# Available records
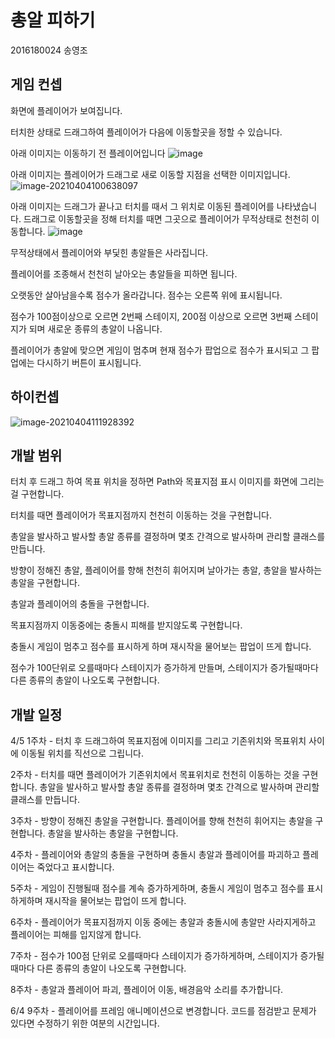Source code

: # 총알 피하기

2016180024 송영조



## 게임 컨셉

화면에 플레이어가 보여집니다.

터치한 상태로 드래그하여 플레이어가 다음에 이동할곳을 정할 수 있습니다.

아래 이미지는 이동하기 전 플레이어입니다
![image](https://user-images.githubusercontent.com/26712352/113496935-ac38a500-9539-11eb-86e1-3228c2d97fc2.png)

아래 이미지는 플레이어가 드래그로 새로 이동할 지점을 선택한 이미지입니다.
![image-20210404100638097](https://user-images.githubusercontent.com/26712352/113496866-e0f82c80-9538-11eb-9b1c-36a869921b18.png)

아래 이미지는 드래그가 끝나고 터치를 때서 그 위치로 이동된 플레이어를 나타냈습니다. 드래그로 이동할곳을 정해 터치를 때면 그곳으로 플레이어가 무적상태로 천천히 이동합니다.
![image](https://user-images.githubusercontent.com/26712352/113496918-7abfd980-9539-11eb-9790-f58ad490d456.png)

무적상태에서 플레이어와 부딫힌 총알들은 사라집니다.

플레이어를 조종해서 천천히 날아오는 총알들을 피하면 됩니다.

오랫동안 살아남을수록 점수가 올라갑니다. 점수는 오른쪽 위에 표시됩니다.

점수가 100점이상으로 오르면 2번째 스테이지, 200점 이상으로 오르면 3번째 스테이지가 되며 새로운 종류의 총알이 나옵니다.

플레이어가 총알에 맞으면 게임이 멈추며 현재 점수가 팝업으로 점수가 표시되고 그 팝업에는 다시하기 버튼이 표시됩니다.



## 하이컨셉

![image-20210404111928392](https://user-images.githubusercontent.com/26712352/113496867-e2295980-9538-11eb-8780-7efbef5c2dac.png)


## 개발 범위

터치 후 드래그 하여 목표 위치을 정하면 Path와 목표지점 표시 이미지를 화면에 그리는걸 구현합니다.

터치를 때면 플레이어가 목표지점까지 천천히 이동하는 것을 구현합니다.

총알을 발사하고 발사할 총알 종류를 결정하며 몇초 간격으로 발사하며 관리할 클래스를 만듭니다.

방향이 정해진 총알, 플레이어를 향해 천천히 휘어지며 날아가는 총알, 총알을 발사하는 총알을 구현합니다.

총알과 플레이어의 충돌을 구현합니다.

목표지점까지 이동중에는 충돌시 피해를 받지않도록 구현합니다.

충돌시 게임이 멈추고 점수를 표시하게 하며 재시작을 물어보는 팝업이 뜨게 합니다.

점수가 100단위로 오를때마다 스테이지가 증가하게 만들며, 스테이지가 증가될때마다 다른 종류의 총알이 나오도록 구현합니다.



## 개발 일정

4/5 1주차 - 터치 후 드래그하여 목표지점에 이미지를 그리고 기존위치와 목표위치 사이에 이동될 위치를 직선으로 그립니다.

2주차 - 터치를 때면 플레이어가 기존위치에서 목표위치로 천천히 이동하는 것을 구현합니다. 총알을 발사하고 발사할 총알 종류를 결정하며 몇초 간격으로 발사하며 관리할 클래스를 만듭니다.

3주차 - 방향이 정해진 총알을 구현합니다. 플레이어를 향해 천천히 휘어지는 총알을 구현합니다. 총알을 발사하는 총알을 구현합니다.

4주차 - 플레이어와 총알의 충돌을 구현하며 충돌시 총알과 플레이어를 파괴하고 플레이어는 죽었다고 표시합니다.

5주차 - 게임이 진행될때 점수를 계속 증가하게하며, 충돌시 게임이 멈추고 점수를 표시하게하며 재시작을 물어보는 팝업이 뜨게 합니다.

6주차 - 플레이어가 목표지점까지 이동 중에는 총알과 충돌시에 총알만 사라지게하고 플레이어는 피해를 입지않게 합니다.

7주차 - 점수가 100점 단위로 오를때마다 스테이지가 증가하게하며, 스테이지가 증가될 때마다 다른 종류의 총알이 나오도록 구현합니다.

8주차 - 총알과 플레이어 파괴, 플레이어 이동, 배경음악 소리를 추가합니다.

6/4 9주차 - 플레이어를 프레임 애니메이션으로 변경합니다. 코드를 점검받고 문제가 있다면 수정하기 위한 여분의 시간입니다.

# What is being asked
Output all the records, word for word, with no pictures in the copy.

# Response to this exercise
Source code

: # 총알 피하기

2016180024 송영조



## 게임 컨셉

화면에 플레이어가 보여집니다.

터치한 상태로 드래그하여 플레이어가 다음에 이동할곳을 정할 수 있습니다.

아래 이미지는 이동하기 전 플레이어입니다
![image](https://user-images.githubusercontent.com/26712352/113496935-ac38a500-9539-11eb-86e1-3228c2d97fc2.png)

아래 이미지는 플레이어가 드래그로 새로 이동할 지점을 선택한 이미지입니다.
![image-20210404100638097](https://user-images.githubusercontent.com/26712352/113496866-e0f82c80-9538-11eb-9b1c-36a869921b18.png)

아래 이미지는 드래그가 끝나고 터치를 때서 그 위치로 이동된 플레이어를 나타냈습니다. 드래그로 이동할곳을 정해 터치를 때면 그곳으로 플레이어가 무적상태로 천천히 이동합니다.
![image](https://user-images.githubusercontent.com/26712352/113496918-7abfd980-9539-11eb-9790-f58ad490d456.png)

무적상태에서 플레이어와 부딫힌 총알들은 사라집니다.

플레이어를 조종해서 천천히 날아오는 총알들을 피하면 됩니다.

오랫동안 살아남을수록 점수가 올라갑니다. 점수는 오른쪽 위에 표시됩니다.

점수가 100점이상으로 오르면 2번째 스테이지, 200점 이상으로 오르면 3번째 스테이지가 되며 새로운 종류의 총알이 나옵니다.

플레이어가 총알에 맞으면 게임이 멈추며 현재 점수가 팝업으로 점수가 표시되고 그 팝업에는 다시하기 버튼이 표시됩니다.



## 하이컨셉

![image-20210404111928392](https://user-images.githubusercontent.com/26712352/113496867-e2295980-9538-11eb-8780-7efbef5c2dac.png)


## 개발 범위

터치 후 드래그 하여 목표 위치을 정하면 Path와 목표지점 표시 이미지를 화면에 그리는걸 구현합니다.

터치를 때면 플레이어가 목표지점까지 천천히 이동하는 것을 구현합니다.

총알을 발사하고 발사할 총알 종류를 결정하며 몇초 간격으로 발사하며 관리할 클래스를 만듭니다.

방향이 정해진 총알, 플레이어를 향해 천천히 휘어지며 날아가는 총알, 총알을 발사하는 총알을 구현합니다.

총알과 플레이어의 충돌을 구현합니다.

목표지점까지 이동중에는 충돌시 피해를 받지않도록 구현합니다.

충돌시 게임이 멈추고 점수를 표시하게 하며 재시작을 물어보는 팝업이 뜨게 합니다.

점수가 100단위로 오를때마다 스테이지가 증가하게 만들며, 스테이지가 증가될때마다 다른 종류의 총알이 나오도록 구현합니다.



## 개발 일정

4/5 1주차 - 터치 후 드래그하여 목표지점에 이미지를 그리고 기존위치와 목표위치 사이에 이동될 위치를 직선으로 그립니다.

2주차 - 터치를 때면 플레이어가 기존위치에서 목표위치로 천천히 이동하는 것을 구현합니다. 총알을 발사하고 발사할 총알 종류를 결정하며 몇초 간격으로 발사하며 관리할 클래스를 만듭니다.

3주차 - 방향이 정해진 총알을 구현합니다. 플레이어를 향해 천천히 휘어지는 총알을 구현합니다. 총알을 발사하는 총알을 구현합니다.

4주차 - 플레이어와 총알의 충돌을 구현하며 충돌시 총알과 플레이어를 파괴하고 플레이어는 죽었다고 표시합니다.

5주차 - 게임이 진행될때 점수를 계속 증가하게하며, 충돌시 게임이 멈추고 점수를 표시하게하며 재시작을 물어보는 팝업이 뜨게 합니다.

6주차 - 플레이어가 목표지점까지 이동 중에는 총알과 충돌시에 총알만 사라지게하고 플레이어는 피해를 입지않게 합니다.

7주차 - 점수가 100점 단위로 오를때마다 스테이지가 증가하게하며, 스테이지가 증가될 때마다 다른 종류의 총알이 나오도록 구현합니다.

8주차 - 총알과 플레이어 파괴, 플레이어 이동, 배경음악 소리를 추가합니다.

6/4 9주차 - 플레이어를 프레임 애니메이션으로 변경합니다. 코드를 점검받고 문제가 있다면 수정하기 위한 여분의 시간입니다.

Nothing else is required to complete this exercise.